Saturday, July 7, 2012

Not enough Patients in Clinical Trials, much less Combination Drug Trials


It's a great talk by Prof Thomas Tursz from EU.   I agree that the status quo in BC clinical trial is not acceptable.   Each semi-successful drug takes 15 years from bench to approval, 100s million dollars, not to mention the 9/10 failed drugs.    Combination drugs may well help, (Herceptin, Everolimus, Pertuzumab all succeed in combination treatment) but there is a big problem with mathematics.

Usually a good treatment (not a specutacularly good 70-100% response treatment, maybe a 30-50% response treatment) takes 500 patients in a randomized blinded controlled trial to get statistically significant proof that it actually is good, not just a statistical fluke, a placebo.   I explained this in another thread:  A clinical trial on 23 patients is like 23 coin tosses. After 23 coin tosses, say I get 15 heads vs 8 tails. I could say that this coin is weighted heads/tails ratio almost 2, that's very different from 1. But I am not very confident of this conclusion because the sample size is too small. Now if I toss 500 times, and still gets heads/tail ratio of 2, then I become very confident of this ratio.
That's why randomized double blinded clinical trial with 500+ patients is still the gold standard in clinical trial. That's expensive and requires lengthy recruiting. When you consider that different subtypes of BC (TNBC, claudin-low, normal-like, basal) may have only 2%-10% patient population, you realize how tough it would be to find 500 patients with this small subtype to test a drug specifically targeting this type.
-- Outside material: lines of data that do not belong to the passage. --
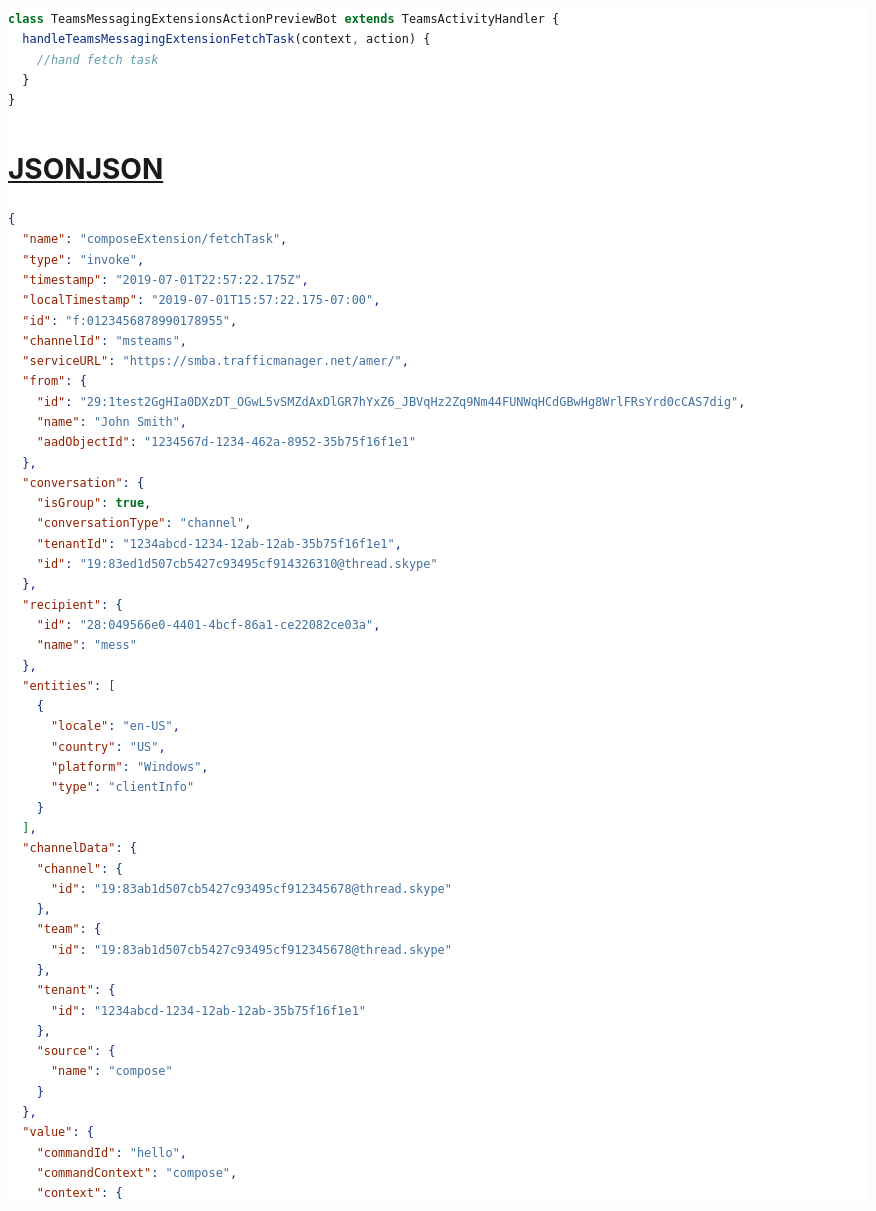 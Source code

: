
 ```javascript
class TeamsMessagingExtensionsActionPreviewBot extends TeamsActivityHandler {
  handleTeamsMessagingExtensionFetchTask(context, action) {
    //hand fetch task
  }
}
```

# <a name="json"></a>[<span data-ttu-id="9b4e5-242">JSON</span><span class="sxs-lookup"><span data-stu-id="9b4e5-242">JSON</span></span>](#tab/json)

```json
{
  "name": "composeExtension/fetchTask",
  "type": "invoke",
  "timestamp": "2019-07-01T22:57:22.175Z",
  "localTimestamp": "2019-07-01T15:57:22.175-07:00",
  "id": "f:0123456878990178955",
  "channelId": "msteams",
  "serviceURL": "https://smba.trafficmanager.net/amer/",
  "from": {
    "id": "29:1test2GgHIa0DXzDT_OGwL5vSMZdAxDlGR7hYxZ6_JBVqHz2Zq9Nm44FUNWqHCdGBwHg8WrlFRsYrd0cCAS7dig",
    "name": "John Smith",
    "aadObjectId": "1234567d-1234-462a-8952-35b75f16f1e1"
  },
  "conversation": {
    "isGroup": true,
    "conversationType": "channel",
    "tenantId": "1234abcd-1234-12ab-12ab-35b75f16f1e1",
    "id": "19:83ed1d507cb5427c93495cf914326310@thread.skype"
  },
  "recipient": {
    "id": "28:049566e0-4401-4bcf-86a1-ce22082ce03a",
    "name": "mess"
  },
  "entities": [
    {
      "locale": "en-US",
      "country": "US",
      "platform": "Windows",
      "type": "clientInfo"
    }
  ],
  "channelData": {
    "channel": {
      "id": "19:83ab1d507cb5427c93495cf912345678@thread.skype"
    },
    "team": {
      "id": "19:83ab1d507cb5427c93495cf912345678@thread.skype"
    },
    "tenant": {
      "id": "1234abcd-1234-12ab-12ab-35b75f16f1e1"
    },
    "source": {
      "name": "compose"
    }
  },
  "value": {
    "commandId": "hello",
    "commandContext": "compose",
    "context": {
``` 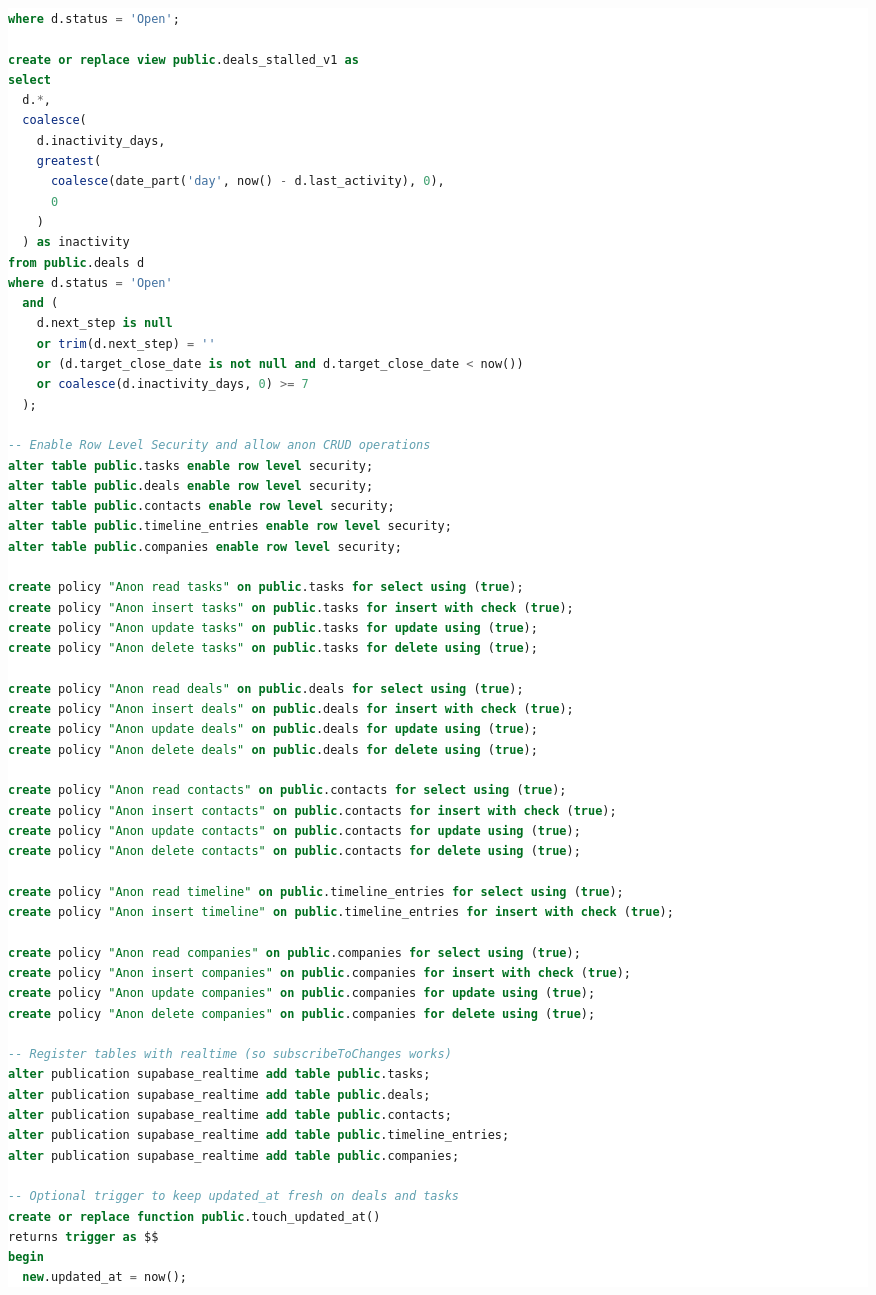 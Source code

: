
 ```sql
where d.status = 'Open';

create or replace view public.deals_stalled_v1 as
select
  d.*,
  coalesce(
    d.inactivity_days,
    greatest(
      coalesce(date_part('day', now() - d.last_activity), 0),
      0
    )
  ) as inactivity
from public.deals d
where d.status = 'Open'
  and (
    d.next_step is null
    or trim(d.next_step) = ''
    or (d.target_close_date is not null and d.target_close_date < now())
    or coalesce(d.inactivity_days, 0) >= 7
  );

-- Enable Row Level Security and allow anon CRUD operations
alter table public.tasks enable row level security;
alter table public.deals enable row level security;
alter table public.contacts enable row level security;
alter table public.timeline_entries enable row level security;
alter table public.companies enable row level security;

create policy "Anon read tasks" on public.tasks for select using (true);
create policy "Anon insert tasks" on public.tasks for insert with check (true);
create policy "Anon update tasks" on public.tasks for update using (true);
create policy "Anon delete tasks" on public.tasks for delete using (true);

create policy "Anon read deals" on public.deals for select using (true);
create policy "Anon insert deals" on public.deals for insert with check (true);
create policy "Anon update deals" on public.deals for update using (true);
create policy "Anon delete deals" on public.deals for delete using (true);

create policy "Anon read contacts" on public.contacts for select using (true);
create policy "Anon insert contacts" on public.contacts for insert with check (true);
create policy "Anon update contacts" on public.contacts for update using (true);
create policy "Anon delete contacts" on public.contacts for delete using (true);

create policy "Anon read timeline" on public.timeline_entries for select using (true);
create policy "Anon insert timeline" on public.timeline_entries for insert with check (true);

create policy "Anon read companies" on public.companies for select using (true);
create policy "Anon insert companies" on public.companies for insert with check (true);
create policy "Anon update companies" on public.companies for update using (true);
create policy "Anon delete companies" on public.companies for delete using (true);

-- Register tables with realtime (so subscribeToChanges works)
alter publication supabase_realtime add table public.tasks;
alter publication supabase_realtime add table public.deals;
alter publication supabase_realtime add table public.contacts;
alter publication supabase_realtime add table public.timeline_entries;
alter publication supabase_realtime add table public.companies;

-- Optional trigger to keep updated_at fresh on deals and tasks
create or replace function public.touch_updated_at()
returns trigger as $$
begin
  new.updated_at = now();
``` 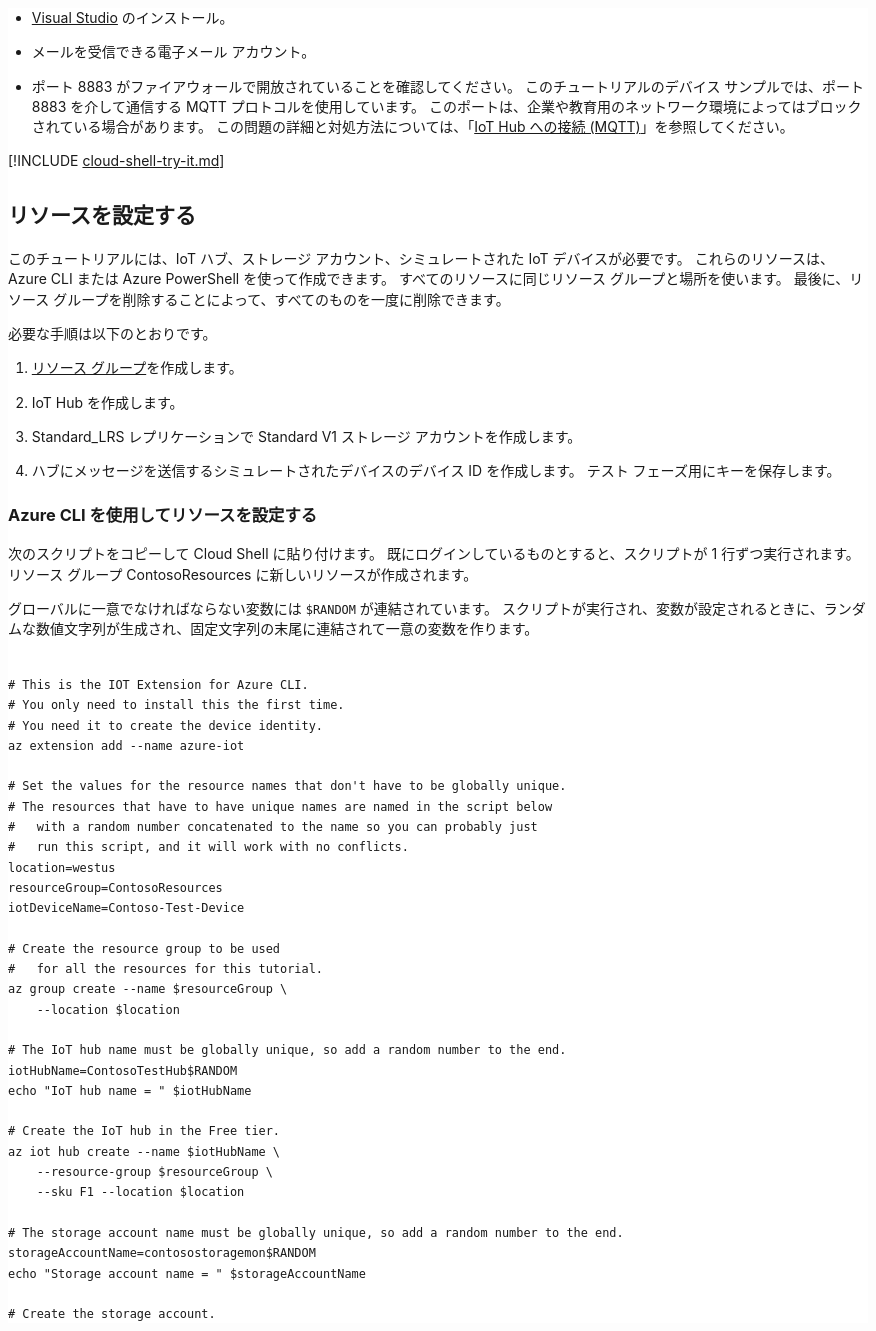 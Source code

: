 - [Visual Studio](https://www.visualstudio.com/) のインストール。 

- メールを受信できる電子メール アカウント。

- ポート 8883 がファイアウォールで開放されていることを確認してください。 このチュートリアルのデバイス サンプルでは、ポート 8883 を介して通信する MQTT プロトコルを使用しています。 このポートは、企業や教育用のネットワーク環境によってはブロックされている場合があります。 この問題の詳細と対処方法については、「[IoT Hub への接続 (MQTT)](iot-hub-mqtt-support.md#connecting-to-iot-hub)」を参照してください。


[!INCLUDE [cloud-shell-try-it.md](../../includes/cloud-shell-try-it.md)]

## <a name="set-up-resources"></a>リソースを設定する

このチュートリアルには、IoT ハブ、ストレージ アカウント、シミュレートされた IoT デバイスが必要です。 これらのリソースは、Azure CLI または Azure PowerShell を使って作成できます。 すべてのリソースに同じリソース グループと場所を使います。 最後に、リソース グループを削除することによって、すべてのものを一度に削除できます。

必要な手順は以下のとおりです。

1. [リソース グループ](../azure-resource-manager/management/overview.md)を作成します。 

2. IoT Hub を作成します。

3. Standard_LRS レプリケーションで Standard V1 ストレージ アカウントを作成します。

4. ハブにメッセージを送信するシミュレートされたデバイスのデバイス ID を作成します。 テスト フェーズ用にキーを保存します。

### <a name="set-up-resources-using-azure-cli"></a>Azure CLI を使用してリソースを設定する

次のスクリプトをコピーして Cloud Shell に貼り付けます。 既にログインしているものとすると、スクリプトが 1 行ずつ実行されます。 リソース グループ ContosoResources に新しいリソースが作成されます。

グローバルに一意でなければならない変数には `$RANDOM` が連結されています。 スクリプトが実行され、変数が設定されるときに、ランダムな数値文字列が生成され、固定文字列の末尾に連結されて一意の変数を作ります。

```azurecli-interactive

# This is the IOT Extension for Azure CLI.
# You only need to install this the first time.
# You need it to create the device identity. 
az extension add --name azure-iot

# Set the values for the resource names that don't have to be globally unique.
# The resources that have to have unique names are named in the script below
#   with a random number concatenated to the name so you can probably just
#   run this script, and it will work with no conflicts.
location=westus
resourceGroup=ContosoResources
iotDeviceName=Contoso-Test-Device 

# Create the resource group to be used
#   for all the resources for this tutorial.
az group create --name $resourceGroup \
    --location $location

# The IoT hub name must be globally unique, so add a random number to the end.
iotHubName=ContosoTestHub$RANDOM
echo "IoT hub name = " $iotHubName

# Create the IoT hub in the Free tier.
az iot hub create --name $iotHubName \
    --resource-group $resourceGroup \
    --sku F1 --location $location

# The storage account name must be globally unique, so add a random number to the end.
storageAccountName=contosostoragemon$RANDOM
echo "Storage account name = " $storageAccountName

# Create the storage account.
```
Add to that cancers evolve to become drug resistant, it become even tougher. 
Now, let's move on to the even more difficult tasks of testing combination treatment.  Suppose we have 3 drugs (A,B,C) that has cleared phase II trial with good results, each requires 500 patients to go through phase III trial for approval, that's 1500 patients required total.   Now if we want to explore combination treatment, then there are at least 4 combos, AB, AC, BC, ABC.   That would require 7*500=3500 patients for a full test.
Suppose we have 4 drugs (A, B, C, D), there will be 15 combos+singles to fully test, requiring 15*500=7500 patients.   Suppose we have 5 drugs, we will need 31*500 patients.   So on and on.

It's exponential, doubling with every new promising drug to test and we do not have this many patients.     But "In clinical trials, 97% of patients in Europe are not in a trial", I think numbers are similar in US.   That is a HUGE problem.

Traditional clinical trials especially on early stagers require long time commitment (like 5 years) from patients. So traditionally late stagers are the main force of clinical trials.  Late stagers are fewer in numbers (50000/year), the ones with the right subtype of BC rarer (say 5000/year for TNBC, which has more subtypes), the ones with good performance statuses are fewer still (say 2000/year), the ones with good performance statuses living near a research facility are rarer yet (say 1000/year), the ones with good performance status who are willing to serve in clinical trials are still fewer(I don't know how many, but certainly less than 50% from my observation), and so it's hard to recruit enough of them to test new drugs, much less combinations. End result is: traditional clinical trial process takes 15 years and 1 billion dollars for any good drug to make through.

This is why I'm so excited by ispy-2.org. Newly dxed early stagers needs to commit only months to either control or experimental arm. Basically a couple of dose to see if it (standard chemo or standard+new drugs) works, if not, they change chemo or go ahead to surgery. The new drugs are generally the most promising drug that has already been tested for safety. 200k/year newly dxed patients with good performance status could potentially be recruited which means quick recruitment. A new drug if demonstrating efficacy, could go from bench to approval in as little as 5 years. Even FDA is excited.

If Henry Ford is on Titanic, he would not say: let's do a handmade lifeboat for everyone. He'd make an assembly line that churns out lifeboats. Ispy2 is the kind of assembly line for new cancer drugs that he'd be proud of.

ispy-2 has potential to increase patient participation dramatically by reducing patient commitment.   That said it only could test certain type of drugs.   In general, we need much greater patient participation across the board, and we need a different clinical trial model with different end-point (phase I, II, III may need to be changed),  we need to invest in better animal model/preclinical model, better blood/imaging tests for progression, different end-point.   We will get the MBC cure, but the PROCESS for developing cure urgently needs to be improved.